Reid, Megan, Jackson and Aiva said...

I don't think you're alone in this. I think most people struggle with feeling left out and paranoid to some degree. You just have to get to the point where you don't have any dignity (like me) and you just don't care anymore!!!

Shannon said...

Hey sweet girl! This is your long lost friend Shannon. Im not sure if I have commented before, but this blog stuck something with me and I felt like I should comment :)

I am the EXACT same way, and it is something I have been trying to work on for quite sometime. Have you had experiences in the past where your friends have left you out on purpose? I know it happened to me (a lot), so ever since then I have been SUPER paranoid, and I hate it!

The thing is, I know I have made others feel that way in the past too. Completely and totally not on purpose, though. It just never even crossed my mind to invite them, even if they were my BFF. Every time I am not invited somewhere, I have to remind myself that I am sure that I have forgotten to invite someone at some point and to realize they probably are thinking the exact same thing...it probably didnt even cross their mind!
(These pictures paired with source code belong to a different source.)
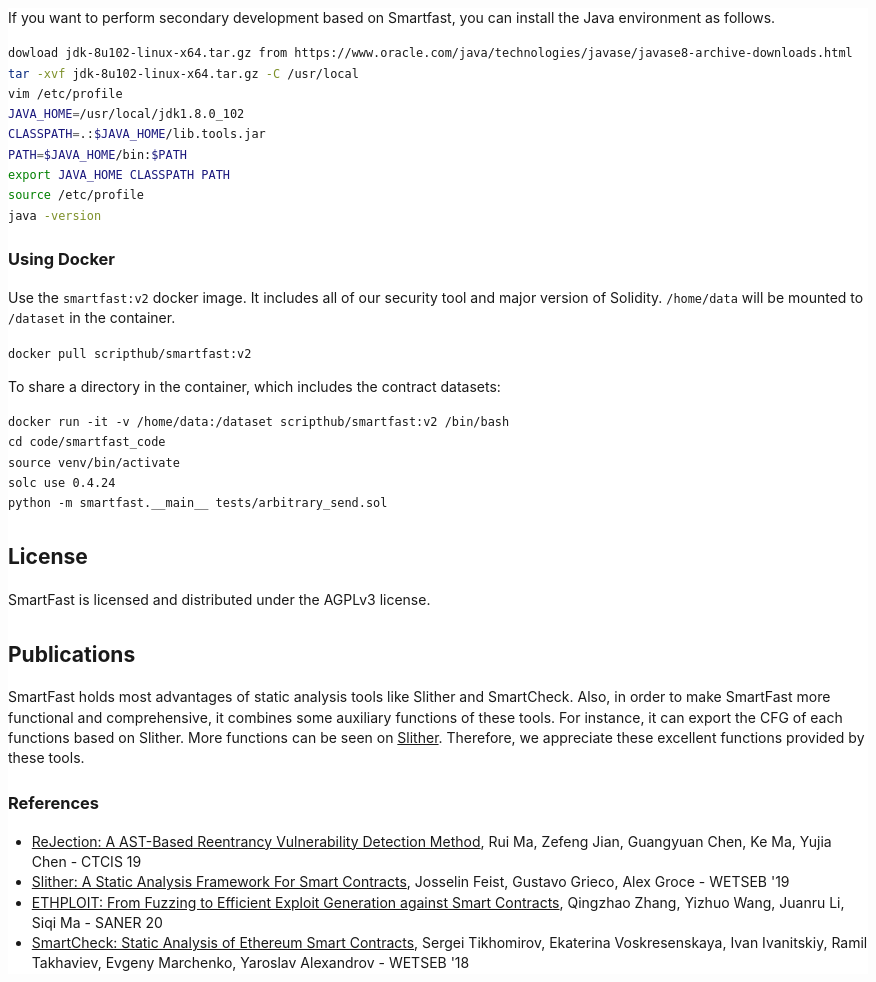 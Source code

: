 If you want to perform secondary development based on Smartfast, you can install the Java environment as follows.

```bash
dowload jdk-8u102-linux-x64.tar.gz from https://www.oracle.com/java/technologies/javase/javase8-archive-downloads.html
tar -xvf jdk-8u102-linux-x64.tar.gz -C /usr/local
vim /etc/profile
JAVA_HOME=/usr/local/jdk1.8.0_102
CLASSPATH=.:$JAVA_HOME/lib.tools.jar
PATH=$JAVA_HOME/bin:$PATH
export JAVA_HOME CLASSPATH PATH
source /etc/profile	
java -version
```

### Using Docker

Use the `smartfast:v2` docker image. It includes all of our security tool and major version of Solidity. `/home/data` will be mounted to `/dataset` in the container.

```bash
docker pull scripthub/smartfast:v2
```

To share a directory in the container, which includes the contract datasets:

```
docker run -it -v /home/data:/dataset scripthub/smartfast:v2 /bin/bash
cd code/smartfast_code
source venv/bin/activate
solc use 0.4.24
python -m smartfast.__main__ tests/arbitrary_send.sol
```

## License

SmartFast is licensed and distributed under the AGPLv3 license.


## Publications

SmartFast holds most advantages of static analysis tools like Slither and SmartCheck. Also, in order to make SmartFast more functional and comprehensive, it combines some auxiliary functions of these tools. For instance, it can export the CFG of each functions based on Slither. More functions can be seen on [Slither](https://github.com/crytic/slither/wiki/Printer-documentation). Therefore, we appreciate these excellent functions provided by these tools.

### References

- [ReJection: A AST-Based Reentrancy Vulnerability Detection Method](https://www.researchgate.net/publication/339354823_ReJection_A_AST-Based_Reentrancy_Vulnerability_Detection_Method), Rui Ma, Zefeng Jian, Guangyuan Chen, Ke Ma, Yujia Chen - CTCIS 19
- [Slither: A Static Analysis Framework For Smart Contracts](https://arxiv.org/abs/1908.09878), Josselin Feist, Gustavo Grieco, Alex Groce - WETSEB '19
- [ETHPLOIT: From Fuzzing to Efficient Exploit Generation against Smart Contracts](https://wcventure.github.io/FuzzingPaper/Paper/SANER20_ETHPLOIT.pdf), Qingzhao Zhang, Yizhuo Wang, Juanru Li, Siqi Ma - SANER 20
- [SmartCheck: Static Analysis of Ethereum Smart Contracts](https://orbilu.uni.lu/bitstream/10993/35862/3/smartcheck-paper.pdf), Sergei Tikhomirov, Ekaterina Voskresenskaya, Ivan Ivanitskiy, Ramil Takhaviev, Evgeny Marchenko, Yaroslav Alexandrov - WETSEB '18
I really think it is all psychological and you feel this way because of something in your past. Just know no one is doing it on purpose because you are super loved and an amazing person!

Love ya!

The Hatch Family said...

It really doesn't matter how old we get it is always important to feel connected with people. I think it is part of human nature to feel welcomed in social gatherings. I think woman are effected by it more so than me. Sometimes we don't get invited because people know that we would be uncomfortable in that situation. Other times it is due to lack of planning or an oversight. I know that when we have gatherings at the house there are probably those who feel left out.
I know it is hard that you don't get invited but don't let it get you down. That's why God gave us families so we can always feel welcome and loved.
LOVE YOU....MOM

Kendall said...

We are like the same person I am the same way!!